6. Bubble Psychology: The Seduction of Narrative
Bubbles are stories, and humans are wired for stories. AI makes for a hell of a story: machines that think, robots that code, software that eats the world while also writing you a poem about it. The narrative is intoxicating.
Founders pitch it. Journalists amplify it. VCs repeat it to their LPs. Everyone convinces themselves this time it's different. Then gravity does what gravity always does.
So why do we keep getting into bubbles? Because bubbles are a feature, not a bug. They funnel insane amounts of capital into a new technology, most of which gets wasted, but some of which lays the infrastructure for the survivors. The waste looks stupid in hindsight, but it's also how industries get built.
That's why VCs keep investing even when they know the wrappers are doomed. It's not about them all succeeding. It's about funding the chaos until the boring giants emerge.
Which means, yes, half the room is roadkill by design.
⚰️ Closing Credits: Pets.com With a Prompt
Here's the punchline: the AI bubble won't kill AI. It never works that way. The tech is real, the productivity gains are undeniable, and the future is still getting rewritten in code. What dies are the wrappers, the gimmicks, the "AI for everything" startups that thought slapping -powered onto a pitch deck would magically create a moat. The tourists pack up, the VCs rotate into climate tech, and the graveyard fills with abandoned Slack channels.

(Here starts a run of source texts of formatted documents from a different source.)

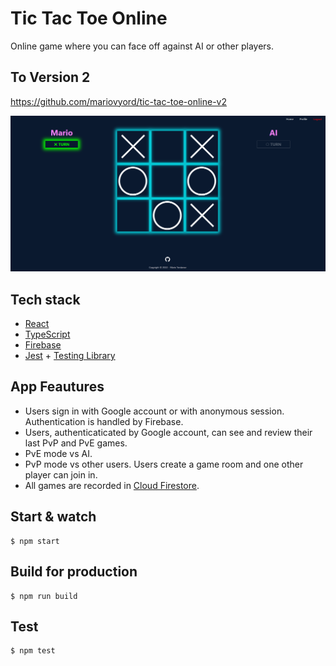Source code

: # **Tic Tac Toe Online**

Online game where you can face off against AI or other players.

## **To Version 2**
https://github.com/mariovyord/tic-tac-toe-online-v2 

![screenshot](screenshot.png)

## **Tech stack**
- [React](https://reactjs.org/)
- [TypeScript](https://www.typescriptlang.org/)
- [Firebase](https://firebase.google.com/)
- [Jest](https://jestjs.io/) + [Testing Library](https://testing-library.com/)

## **App Feautures**
- Users sign in with Google account or with anonymous session. Authentication is handled by Firebase.
- Users, authenticaticated by Google account, can see and review their last PvP and PvE games.
- PvE mode vs AI.
- PvP mode vs other users. Users create a game room and one other player can join in.
 - All games are recorded in [Cloud Firestore](https://firebase.google.com/products/firestore?gclid=EAIaIQobChMIocGHrYni-QIVgc53Ch3uAwFSEAAYASAAEgKoPvD_BwE&gclsrc=aw.ds).

 ## **Start & watch**
```
$ npm start
```

## **Build for production**
```
$ npm run build
```

## **Test**
```
$ npm test
```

Meanwhile, the survivors look boring as hell. They don't hold flashy conferences or spam you with "future of humanity" manifestos. They're just there, making money the same way they always have:
The chipmakers. NVIDIA, AMD, TSMC. The shovel sellers of the new gold rush, quietly becoming trillion-dollar behemoths by selling GPUs to anyone with a half-baked dream. They'll outlive every wrapper and look smug doing it.
The cloud landlords. Microsoft, Amazon, Google. They fund you with one hand and send you a bill with the other. No matter who survives, they get paid - which makes them the real house in this casino.

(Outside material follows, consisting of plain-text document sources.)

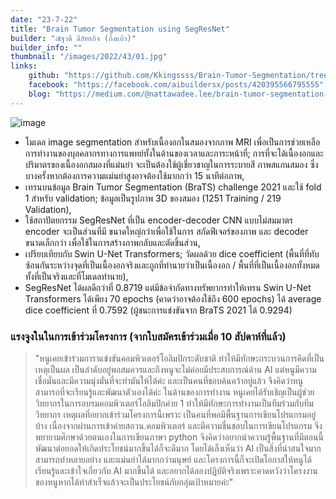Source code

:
 ```yaml
---
date: "23-7-22"
title: "Brain Tumor Segmentation using SegResNet"
builder: "ณัฐวดี ลีภัทรกิจ (กิ่งแก้ว)"
builder_info: ""
thumbnail: "/images/2022/43/01.jpg"
links:
    github: "https://github.com/Kkingssss/Brain-Tumor-Segmentation/tree/main"
    facebook: "https://facebook.com/aibuildersx/posts/420395566795555"
    blog: "https://medium.com/@nattawadee.lee/brain-tumor-segmentation-using-swin-unet-transformers-d003cbe7ba0f"
---
```


![image](/images/2022/43/01.jpg)

- โมเดล image segmentation สำหรับเนื้องอกในสมองจากภาพ MRI เพื่อเป็นการช่วยเหลือการทำงานของบุลคลากรทางการแพทย์ทั้งในด้านของเวลาและภาระหน้าที่; การที่จะได้เนื้องอกและปริมาตรของเนื้องอกสมองที่แม่นยำ จะเป็นต้องใช้ผู้เชี่ยวชาญในการระบายสี ภาพสแกนสมอง ซึ่งบางครั้งหากต้องการความแม่นยำสูงอาจต้องใช้มากกว่า 15 นาทีต่อภาพ,
- เทรนบนข้อมูล Brain Tumor Segmentation (BraTS) challenge 2021 และใช้ fold 1 สำหรับ validation; ข้อมูลเป็นรูปภาพ 3D ของสมอง (1251 Training / 219 Validation),
- ใช้สถาปัตยกรรม SegResNet ที่เป็น encoder-decoder CNN แบบไม่สมมาตร encoder จะเป็นส่วนที่มี ขนาดใหญ่กว่าเพื่อใช้ในการ สกัดฟีเจอร์ของภาพ และ decoder ขนาดเล็กกว่า เพื่อใช้ในการสร้างภาพกลับและตัดชิ้นส่วน,
- เปรียบเทียบกับ Swin U-Net Transformers; วัดผลด้วย dice coefficient (พื้นที่ที่ทับซ้อนกันระหว่างจุดที่เป็นเนื้องอกจริงและถูกที่ทำนายว่าเป็นเนื้องอก / พื้นที่ที่เป็นเนื้องอกทั้งหมดทั้งที่เป็นจริงและที่โมเดลทำนาย),
- SegResNet ได้ผลดีกว่าที่ 0.8719 แต่มีข้อจำกัดทางทรัพยากรทำให้เทรน Swin U-Net Transformers ได้เพียง 70 epochs (คาดว่าอาจต้องใช้ถึง 600 epochs) ได้ average dice coefficient ที่ 0.7592 (ผู้ชนะการแข่งขันจาก BraTS 2021 ได้ 0.9294)

### แรงจูงในในการเข้าร่วมโครงการ (จากใบสมัครเข้าร่วมเมื่อ 10 สัปดาห์ที่แล้ว)

> "หนูเคยเข้าร่วมการาแข่งขันคอมพิวเตอร์โอลิมปิกระดับชาติ ทำให้มีทักษะกระบวนการคิดที่เป็นเหตุเป็นผล เป็นลำดับอยู่พอสมควรและถึงหนูจะไม่ค่อยมีประสบการณ์ด้าน AI แต่หนูมีความเชื่อมั่นและมีความมุ่งมั่นที่จะทำมันให้ได้ค่ะ และเป็นคนที่ชอบค้นคว้าอยู่แล้ว จึงคิดว่าหนูสามารถที่จะเรียนรู้และพัฒนาตัวเองได้ค่ะ ในด้านของการทำงาน หนูเคยได้รับเชิญเป็นผู้ช่วยวิทยากรในการอบรมคอมพิวเตอร์โอลิมปิกค่าย 1 ทำให้มีทักษะการทำงานเป็นทีมร่วมกับทีมวิทยากร  เหตุผลที่อยากเข้าร่วมโครงการนี้เพราะ เป็นคนที่พอมีพื้นฐานการเขียนโปรแกรมอยู่บ้าง เนื่องจากผ่านการเข้าค่ายสอวน.คอมพิวเตอร์ และมีความชื่นชอบในการเขียนโปรแกรม จึงพยายามศึกษาด้วยตนเองในการเขียนภาษา python จึงคิดว่าอยากนำความรู้พื้นฐานที่มีตอนนี้ พัฒนาต่อยอดให้เกิดประโยชน์มากขึ้นได้ก็จะดีมาก โดยได้เล็งเห็นว่า AI เป็นสิ่งที่น่าสนใจมาก สามารถทำหลายอย่าง และแม่นยำได้มากกว่ามนุษย์ และโครงการนี้ก็จะเปิดโอกาสให้หนูได้เรียนรู้และเข้าใจเกี่ยวกับ AI มากขึ้นได้ และอยากได้ลองปฏิบัติจริงเพราะคาดหวังว่าโครงงานของหนูหากได้ทำสำเร็จแล้วจะเป็นประโยชน์กับกลุ่มเป้าหมายค่ะ"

The data hoarders. Bloomberg, Thomson Reuters, medical research networks, legal archives. The ones sitting on proprietary datasets that no open-source model can replicate. Data is gravity; distribution is oxygen. If you don't have either, you suffocate.
The incumbents. Adobe, Salesforce, Shopify. They never had to "pivot to AI." They just added it to the tool you were already paying for. That's how you win quietly while everyone else screams.
The cockroach verticals. AI for medicine, law, logistics, finance. Not trillion-dollar TAMs, just sticky niches with deep moats. They're ugly, unglamorous, and very, very hard to kill.
Everyone else? Pets.com with a prompt interface. Maybe you get acquihired. Maybe you spend six months "recharging" while your investors ghost you. Maybe you pivot into AI-enabled artisanal candles. But you won't be remembered as the foundation of the next decade - you'll be remembered as the punchline of this one.
And that's the real lesson here: AI doesn't die. The bubble does. The survivors don't look like visionaries, they look like accountants. They're boring, unsexy, and relentless. They don't sell hype, they sell infrastructure. And while hype cycles burn out, infrastructure just… sticks around.
So if you're a founder right now, staring down your burn rate and whispering "we're different," ask yourself one thing: when the music stops, are you building Amazon, or are you selling tulip bulbs? Because one of those becomes the backbone of the future - and the other ends up as a sad footnote with a clearance sale on branded hoodies.
Cue the violin, fade to black, roll credits. Sponsored by NVIDIA.